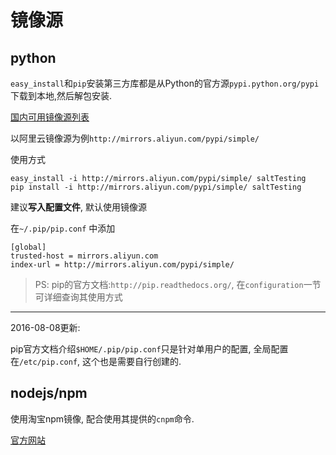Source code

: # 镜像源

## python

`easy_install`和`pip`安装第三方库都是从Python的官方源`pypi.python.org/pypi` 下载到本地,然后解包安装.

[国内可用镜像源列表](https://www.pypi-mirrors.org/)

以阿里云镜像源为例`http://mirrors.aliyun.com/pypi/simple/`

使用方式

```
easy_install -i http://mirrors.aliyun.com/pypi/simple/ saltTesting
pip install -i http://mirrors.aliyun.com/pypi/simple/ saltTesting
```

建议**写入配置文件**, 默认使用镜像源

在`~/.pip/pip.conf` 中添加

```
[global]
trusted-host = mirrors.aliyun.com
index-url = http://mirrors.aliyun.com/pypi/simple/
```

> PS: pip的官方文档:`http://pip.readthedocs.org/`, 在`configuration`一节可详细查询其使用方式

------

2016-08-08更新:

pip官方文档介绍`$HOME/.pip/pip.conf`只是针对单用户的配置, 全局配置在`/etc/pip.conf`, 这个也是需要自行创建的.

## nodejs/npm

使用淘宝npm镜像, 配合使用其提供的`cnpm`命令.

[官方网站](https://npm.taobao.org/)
--
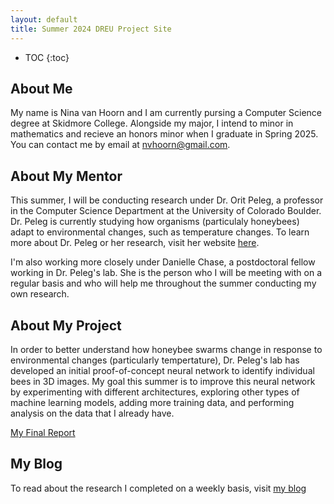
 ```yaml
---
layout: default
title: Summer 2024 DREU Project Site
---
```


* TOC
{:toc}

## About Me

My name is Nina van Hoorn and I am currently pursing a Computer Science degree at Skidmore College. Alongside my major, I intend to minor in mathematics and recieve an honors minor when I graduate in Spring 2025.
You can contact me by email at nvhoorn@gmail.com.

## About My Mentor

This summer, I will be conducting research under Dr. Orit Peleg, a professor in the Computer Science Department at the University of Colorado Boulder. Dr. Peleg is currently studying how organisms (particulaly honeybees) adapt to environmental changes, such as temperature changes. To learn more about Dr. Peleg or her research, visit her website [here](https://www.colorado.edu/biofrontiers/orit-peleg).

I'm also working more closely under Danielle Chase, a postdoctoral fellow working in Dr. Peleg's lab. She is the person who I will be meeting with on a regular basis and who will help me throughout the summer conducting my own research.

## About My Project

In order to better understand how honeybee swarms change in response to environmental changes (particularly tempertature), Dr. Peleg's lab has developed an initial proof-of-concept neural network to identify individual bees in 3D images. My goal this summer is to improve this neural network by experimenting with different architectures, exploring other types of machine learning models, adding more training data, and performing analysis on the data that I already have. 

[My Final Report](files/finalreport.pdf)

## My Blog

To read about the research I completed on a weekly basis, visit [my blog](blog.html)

* _What the task asks_: For this task, return exactly the stretch of the listing above from the line with "Source code" through the line with "[官方网站](https://npm.taobao.org/)", inclusive and without pictures.

* _Completed task_:
Source code

: # 镜像源

## python

`easy_install`和`pip`安装第三方库都是从Python的官方源`pypi.python.org/pypi` 下载到本地,然后解包安装.

[国内可用镜像源列表](https://www.pypi-mirrors.org/)

以阿里云镜像源为例`http://mirrors.aliyun.com/pypi/simple/`

使用方式

```
easy_install -i http://mirrors.aliyun.com/pypi/simple/ saltTesting
pip install -i http://mirrors.aliyun.com/pypi/simple/ saltTesting
```

建议**写入配置文件**, 默认使用镜像源

在`~/.pip/pip.conf` 中添加

```
[global]
trusted-host = mirrors.aliyun.com
index-url = http://mirrors.aliyun.com/pypi/simple/
```

> PS: pip的官方文档:`http://pip.readthedocs.org/`, 在`configuration`一节可详细查询其使用方式

------

2016-08-08更新:

pip官方文档介绍`$HOME/.pip/pip.conf`只是针对单用户的配置, 全局配置在`/etc/pip.conf`, 这个也是需要自行创建的.

## nodejs/npm

使用淘宝npm镜像, 配合使用其提供的`cnpm`命令.

[官方网站](https://npm.taobao.org/)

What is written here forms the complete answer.